= Directions for this task =
When you reach the line containing "给你一个字符串 s 、一个字符串" in the records below, start copying exactly, and stop once you have copied the line containing "# Author: TheGreatHodl".

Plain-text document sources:
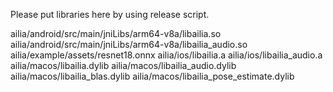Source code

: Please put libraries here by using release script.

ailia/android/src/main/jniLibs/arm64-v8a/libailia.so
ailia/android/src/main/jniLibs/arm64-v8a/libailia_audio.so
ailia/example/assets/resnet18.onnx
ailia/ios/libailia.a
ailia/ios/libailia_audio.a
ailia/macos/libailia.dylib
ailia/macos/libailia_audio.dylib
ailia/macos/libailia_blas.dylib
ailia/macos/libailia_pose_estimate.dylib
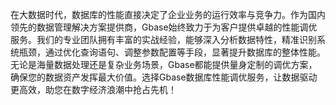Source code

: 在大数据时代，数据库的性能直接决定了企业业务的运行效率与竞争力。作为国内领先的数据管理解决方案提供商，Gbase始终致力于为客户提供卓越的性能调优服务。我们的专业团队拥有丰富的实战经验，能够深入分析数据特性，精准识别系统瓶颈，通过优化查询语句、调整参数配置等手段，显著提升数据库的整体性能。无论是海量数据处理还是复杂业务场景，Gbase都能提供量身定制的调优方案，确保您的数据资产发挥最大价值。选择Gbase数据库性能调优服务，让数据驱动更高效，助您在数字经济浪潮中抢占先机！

==

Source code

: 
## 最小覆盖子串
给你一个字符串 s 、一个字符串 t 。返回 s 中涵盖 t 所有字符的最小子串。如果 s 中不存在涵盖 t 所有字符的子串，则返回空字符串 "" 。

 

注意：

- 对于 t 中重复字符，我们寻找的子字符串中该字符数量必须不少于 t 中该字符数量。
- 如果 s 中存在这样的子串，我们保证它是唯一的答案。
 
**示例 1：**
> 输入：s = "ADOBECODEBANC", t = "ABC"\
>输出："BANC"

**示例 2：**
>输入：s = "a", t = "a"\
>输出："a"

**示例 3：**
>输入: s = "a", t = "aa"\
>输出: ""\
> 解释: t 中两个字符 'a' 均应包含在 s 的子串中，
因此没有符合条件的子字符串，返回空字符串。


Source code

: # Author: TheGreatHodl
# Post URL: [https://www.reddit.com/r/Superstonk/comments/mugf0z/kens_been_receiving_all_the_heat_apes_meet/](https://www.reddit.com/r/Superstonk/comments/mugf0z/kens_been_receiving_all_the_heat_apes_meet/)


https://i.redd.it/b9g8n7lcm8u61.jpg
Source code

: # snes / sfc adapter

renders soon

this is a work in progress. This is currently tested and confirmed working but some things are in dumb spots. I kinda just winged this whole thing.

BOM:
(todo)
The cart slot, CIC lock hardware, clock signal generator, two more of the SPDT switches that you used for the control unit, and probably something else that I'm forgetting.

...

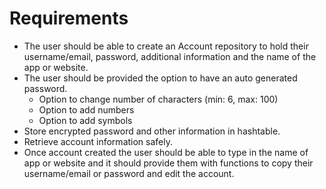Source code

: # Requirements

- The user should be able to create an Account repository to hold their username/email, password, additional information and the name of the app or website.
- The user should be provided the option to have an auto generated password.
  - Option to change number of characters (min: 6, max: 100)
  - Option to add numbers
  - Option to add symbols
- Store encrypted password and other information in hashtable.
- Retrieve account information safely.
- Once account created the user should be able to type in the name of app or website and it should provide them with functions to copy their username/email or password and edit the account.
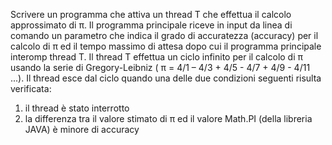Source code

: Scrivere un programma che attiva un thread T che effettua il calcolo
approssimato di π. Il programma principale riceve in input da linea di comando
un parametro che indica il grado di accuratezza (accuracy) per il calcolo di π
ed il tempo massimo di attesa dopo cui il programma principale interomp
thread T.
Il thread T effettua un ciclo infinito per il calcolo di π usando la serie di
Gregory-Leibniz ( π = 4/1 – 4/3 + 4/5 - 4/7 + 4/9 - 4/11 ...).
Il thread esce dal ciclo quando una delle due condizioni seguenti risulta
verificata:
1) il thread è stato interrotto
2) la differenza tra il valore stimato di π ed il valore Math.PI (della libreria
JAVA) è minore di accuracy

= Task output =
给你一个字符串 s 、一个字符串 t 。返回 s 中涵盖 t 所有字符的最小子串。如果 s 中不存在涵盖 t 所有字符的子串，则返回空字符串 "" 。

 

注意：

- 对于 t 中重复字符，我们寻找的子字符串中该字符数量必须不少于 t 中该字符数量。
- 如果 s 中存在这样的子串，我们保证它是唯一的答案。
 
**示例 1：**
> 输入：s = "ADOBECODEBANC", t = "ABC"\
>输出："BANC"

**示例 2：**
>输入：s = "a", t = "a"\
>输出："a"

**示例 3：**
>输入: s = "a", t = "aa"\
>输出: ""\
> 解释: t 中两个字符 'a' 均应包含在 s 的子串中，
因此没有符合条件的子字符串，返回空字符串。


Source code

: # Author: TheGreatHodl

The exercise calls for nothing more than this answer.